The number of medication changes processed during admission, was obtained from the hospital’s electronic patients records. Medication overviews from community pharmacies were obtained 6 months after index admission to determine the persistence of medication changes. The recognition of ADEs as reason of hospitalisation in the ED was analysed by using ED visit reports from ED physicians. Recognition of ADEs was positive if the causative medication was mentioned as such in the ED visit report from the ED physician.

The degree of patient satisfaction with the intervention of the ED pharmacist was determined in the intervention group by mailing a Visual Analogue Scale (VAS) 3 months after admission. The VAS had a 100 mm line on which the patient marks the degree of satisfaction with the intervention of the ED pharmacist. The VAS value was the measured distance from the origin of the line. Data on hospital admissions of intervention patients 6 months before and 6 months after the index admission were obtained from general practitioners. Both ED-pharmacists assessed these admissions for ADE-related causes and potential preventability separately, and met to reach consensus when they disagreed. To determine the potential preventability of these ADE-related admissions an adjusted algorithm of Schumock was used [4, 19]. All data were processed with Open Clinica (Open Clinica LLC version 2.1, Waltham, USA).

Outcome measures

Primary outcome was the number of medication changes for drug overuse and drug underuse that took place during hospital admission and persisted 6 months after hospital discharge. Secondary outcomes were the number of all medication changes that took place during admission and persisted 6 months after discharge, the number of medication changes for drug overuse and drug underuse that took place during admission and all medication changes during admission, the proportion of ADEs causing hospitalisations recognised by physicians in the ED, the degree of patient satisfaction with the intervention of the ED pharmacist, and the number of (ADE-related) hospitalisations within a period of 6 months before and after the index admission within the intervention group.

Data analysis

In each group 100 patients were planned to be included. Assuming 60% of these would be eligible to evaluate medication changes at 6 months after discharge with a coefficient of variation of 1.5, the power to detect a ratio of means of 1.5 would be 52%, increasing to 84% for a ratio of 1.8. Analyses were performed with IBM SPSS version 25.0 (IBM software, New York, USA) and with SAS 9.4 (SAS Institute Inc., Cary, NC, USA).
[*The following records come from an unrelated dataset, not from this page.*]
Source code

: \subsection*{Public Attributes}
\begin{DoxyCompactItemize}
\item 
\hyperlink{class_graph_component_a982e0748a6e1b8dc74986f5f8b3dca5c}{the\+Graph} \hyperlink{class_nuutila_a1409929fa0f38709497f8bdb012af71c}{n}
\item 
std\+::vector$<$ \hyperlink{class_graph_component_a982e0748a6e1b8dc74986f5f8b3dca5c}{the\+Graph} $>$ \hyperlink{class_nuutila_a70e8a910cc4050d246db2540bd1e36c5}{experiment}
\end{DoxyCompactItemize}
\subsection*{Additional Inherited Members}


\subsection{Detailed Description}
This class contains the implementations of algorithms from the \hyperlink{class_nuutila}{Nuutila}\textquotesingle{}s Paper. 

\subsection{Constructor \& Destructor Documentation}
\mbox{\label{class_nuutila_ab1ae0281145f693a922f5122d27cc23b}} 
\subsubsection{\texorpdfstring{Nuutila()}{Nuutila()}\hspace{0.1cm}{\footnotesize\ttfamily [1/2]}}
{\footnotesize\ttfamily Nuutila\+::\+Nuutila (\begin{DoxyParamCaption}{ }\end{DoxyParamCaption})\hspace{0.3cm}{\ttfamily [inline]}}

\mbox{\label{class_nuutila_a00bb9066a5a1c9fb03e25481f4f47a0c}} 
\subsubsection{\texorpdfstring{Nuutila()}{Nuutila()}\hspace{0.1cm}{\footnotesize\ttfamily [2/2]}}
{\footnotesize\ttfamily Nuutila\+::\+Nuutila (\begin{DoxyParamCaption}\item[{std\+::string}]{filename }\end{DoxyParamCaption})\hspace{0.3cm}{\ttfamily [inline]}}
Continuous variables regarding patient characteristics were tested for normality with the Shapiro-Wilk test. Differences in patient characteristics between both groups were determined with appropriate tests (t-test, Mann-Whitney U test or Pearson’s Chi-Square test). A Poisson regression analysis with robust standard errors was used to estimate the difference in number of medication changes for drug overuse and drug underuse that persisted 6 months after discharge between the intervention group and the control group, for all medication changes, and for the number of medication changes during admission. The main analysis was performed using the last observation carried forward for missing data for patients who died before the end of the follow up period and was adjusted for number of chronic drugs. A sensitivity analysis was performed with exclusion of these patients and with adjustment for patient characteristics which differed significantly between both groups. The number of medication changes during admission was used as offset. Adjusted rate ratios for the number of chronic drugs, 95% confidence intervals (95% CI), and p-values were reported (p < 0.05 was considered to be statistically significant). Descriptive statistics were performed to assess the proportion of ED visits recognised by physicians as being caused by medication, and to describe patient satisfaction with the intervention. A within patient pre-post design was used for the outcome of readmissions in the intervention group. Difference in number of (ADE-related) hospitalisations between the period of 6 months before the index admission and 6 months after the index admission in intervention patients was determined by the Wilcoxon signed rank test.

Results

Study population

A total of 4119 patients were screened for eligibility during the study period (Fig. 1). The most common reason for patient exclusion in the control group was due to selection in a 1:1 ratio. In the intervention group this was due to impossible communication because of the condition of the patient or because of a language barrier. In total, 216 patients were included of which 112 were in the control group and 104 were in the intervention group (Fig. 1). Intervention patients were comparable to control patients, except for health literacy which was significantly lower in the intervention group (Table 2).

Fig. 1
figure 1

Study flowchart

Table 2 Characteristics of included patients

Medication changes

Table 3 shows the number of medication changes related to drug overuse and drug underuse that persisted 6 months after discharge. In the control group, 59 of the initial 106 medication changes for drug overuse or drug underuse were persisted 6 months after discharge and in the intervention group 156 of the initial 240, resulting in an adjusted rate ratio of 1.22 [95% CI 1.01-1.49]. Also, the number of medication changes for all DRP categories during admission were more frequent and persisted more often in the intervention group at 6 months after discharge (see Table 3). In the intervention group, nine patients died after a mean follow-up of 3.0 months and in the control group six patients died (mean follow-up 2.7 months). Excluding these patients in sensitivity analysis did not affect the results substantially compared to the main analysis. The rate ratio also did not change when we adjusted for Health Literacy Score. Figure 2 shows the number of medication changes during hospital admission and the number of medication changes persisted 6 months after hospital discharge in each group per DRP category (i.e. drug overuse, drug underuse, contraindication, other).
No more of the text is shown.